** What you will do **
What you return must be exactly the lines from the beginning of the material through the line containing "details, and contract durations.", both included, and no pictures.

** Data provided **

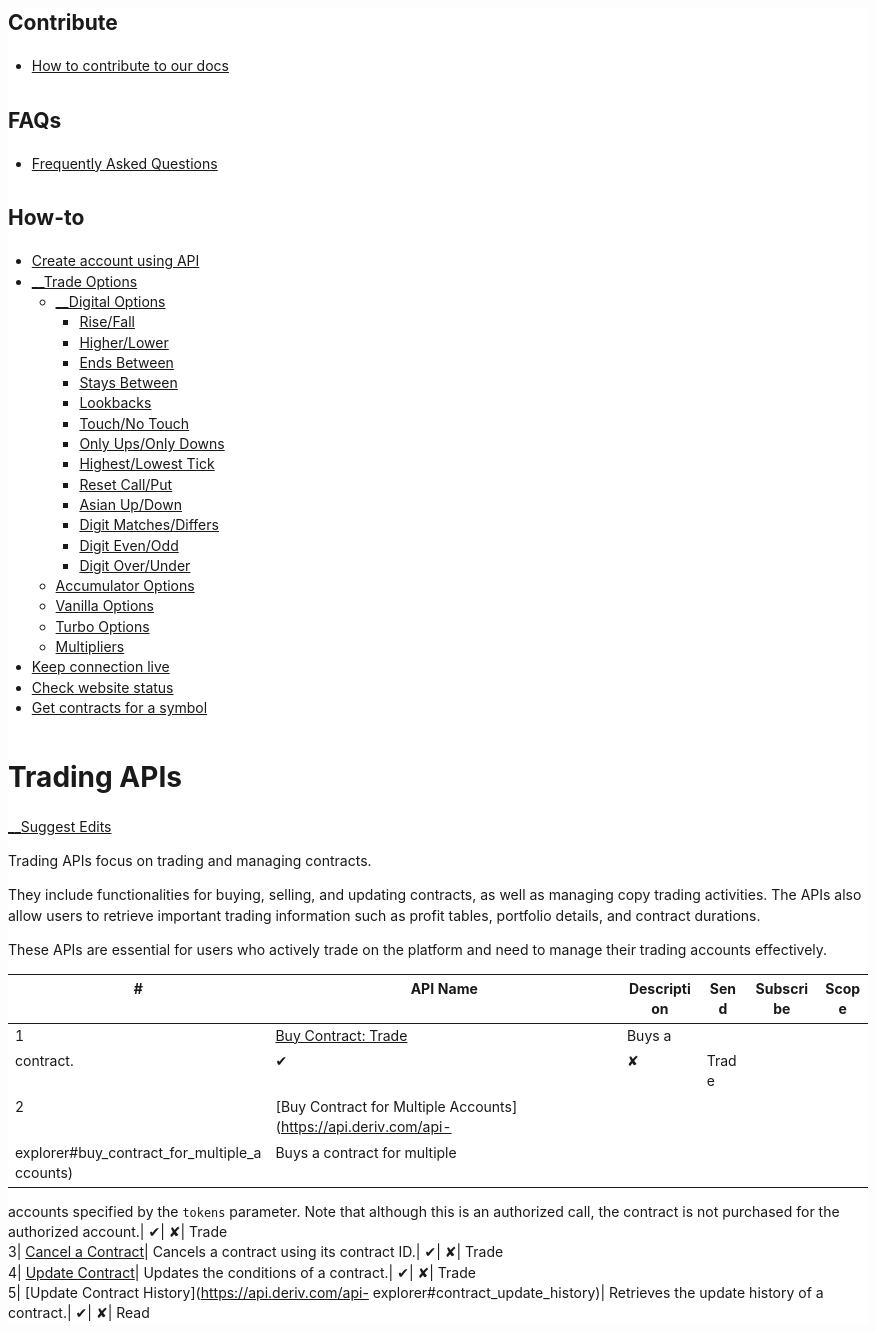 ## Contribute

  * [How to contribute to our docs](/docs/how-to-contribute-to-our-docs)

## FAQs

  * [Frequently Asked Questions](/docs/frequently-asked-questions)

## How-to

  * [Create account using API](/docs/create-account-using-api)
  * [ __Trade Options](/docs/trade-using-accumalators)
    * [ __Digital Options](/docs/digital-options)
      * [ Rise/Fall](/docs/risefall)
      * [Higher/Lower](/docs/higherlower)
      * [Ends Between](/docs/ends-between)
      * [Stays Between](/docs/stays-between)
      * [Lookbacks](/docs/lookbacks)
      * [Touch/No Touch](/docs/touchno-touch)
      * [Only Ups/Only Downs](/docs/only-upsonly-downs)
      * [Highest/Lowest Tick](/docs/highestlowest-tick)
      * [Reset Call/Put](/docs/reset-callput)
      * [Asian Up/Down](/docs/asian-updown)
      * [Digit Matches/Differs](/docs/digit-matchesdiffers)
      * [Digit Even/Odd](/docs/digit-evenodd)
      * [Digit Over/Under](/docs/digit-overunder)
    * [Accumulator Options](/docs/accumulator-options)
    * [Vanilla Options](/docs/vanilla-options)
    * [Turbo Options](/docs/turbo-options)
    * [Multipliers](/docs/multipliers)
  * [Keep connection live](/docs/keep-connection-live)
  * [Check website status](/docs/check-website-status)
  * [Get contracts for a symbol](/docs/get-contracts-for-a-symbol)

# Trading APIs

[ __Suggest Edits](/edit/trading-apis)

Trading APIs focus on trading and managing contracts.

They include functionalities for buying, selling, and updating contracts, as
well as managing copy trading activities. The APIs also allow users to
retrieve important trading information such as profit tables, portfolio
details, and contract durations.

These APIs are essential for users who actively trade on the platform and need
to manage their trading accounts effectively.

#| API Name| Description| Send| Subscribe| Scope  
---|---|---|---|---|---  
1| [Buy Contract: Trade](https://api.deriv.com/api-explorer#buy)| Buys a
contract.| ✔| ✘| Trade  
2| [Buy Contract for Multiple Accounts](https://api.deriv.com/api-
explorer#buy_contract_for_multiple_accounts)| Buys a contract for multiple
accounts specified by the `tokens` parameter. Note that although this is an
authorized call, the contract is not purchased for the authorized account.| ✔|
✘| Trade  
3| [Cancel a Contract](https://api.deriv.com/api-explorer#cancel)| Cancels a
contract using its contract ID.| ✔| ✘| Trade  
4| [Update Contract](https://api.deriv.com/api-explorer#contract_update)|
Updates the conditions of a contract.| ✔| ✘| Trade  
5| [Update Contract History](https://api.deriv.com/api-
explorer#contract_update_history)| Retrieves the update history of a
contract.| ✔| ✘| Read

** Response to this exercise **
 ## Contribute

  * [How to contribute to our docs](/docs/how-to-contribute-to-our-docs)

## FAQs

  * [Frequently Asked Questions](/docs/frequently-asked-questions)

## How-to

  * [Create account using API](/docs/create-account-using-api)
  * [ __Trade Options](/docs/trade-using-accumalators)
    * [ __Digital Options](/docs/digital-options)
      * [ Rise/Fall](/docs/risefall)
      * [Higher/Lower](/docs/higherlower)
      * [Ends Between](/docs/ends-between)
      * [Stays Between](/docs/stays-between)
      * [Lookbacks](/docs/lookbacks)
      * [Touch/No Touch](/docs/touchno-touch)
      * [Only Ups/Only Downs](/docs/only-upsonly-downs)
      * [Highest/Lowest Tick](/docs/highestlowest-tick)
      * [Reset Call/Put](/docs/reset-callput)
      * [Asian Up/Down](/docs/asian-updown)
      * [Digit Matches/Differs](/docs/digit-matchesdiffers)
      * [Digit Even/Odd](/docs/digit-evenodd)
      * [Digit Over/Under](/docs/digit-overunder)
    * [Accumulator Options](/docs/accumulator-options)
    * [Vanilla Options](/docs/vanilla-options)
    * [Turbo Options](/docs/turbo-options)
    * [Multipliers](/docs/multipliers)
  * [Keep connection live](/docs/keep-connection-live)
  * [Check website status](/docs/check-website-status)
  * [Get contracts for a symbol](/docs/get-contracts-for-a-symbol)

# Trading APIs

[ __Suggest Edits](/edit/trading-apis)

Trading APIs focus on trading and managing contracts.

They include functionalities for buying, selling, and updating contracts, as
well as managing copy trading activities. The APIs also allow users to
retrieve important trading information such as profit tables, portfolio
details, and contract durations.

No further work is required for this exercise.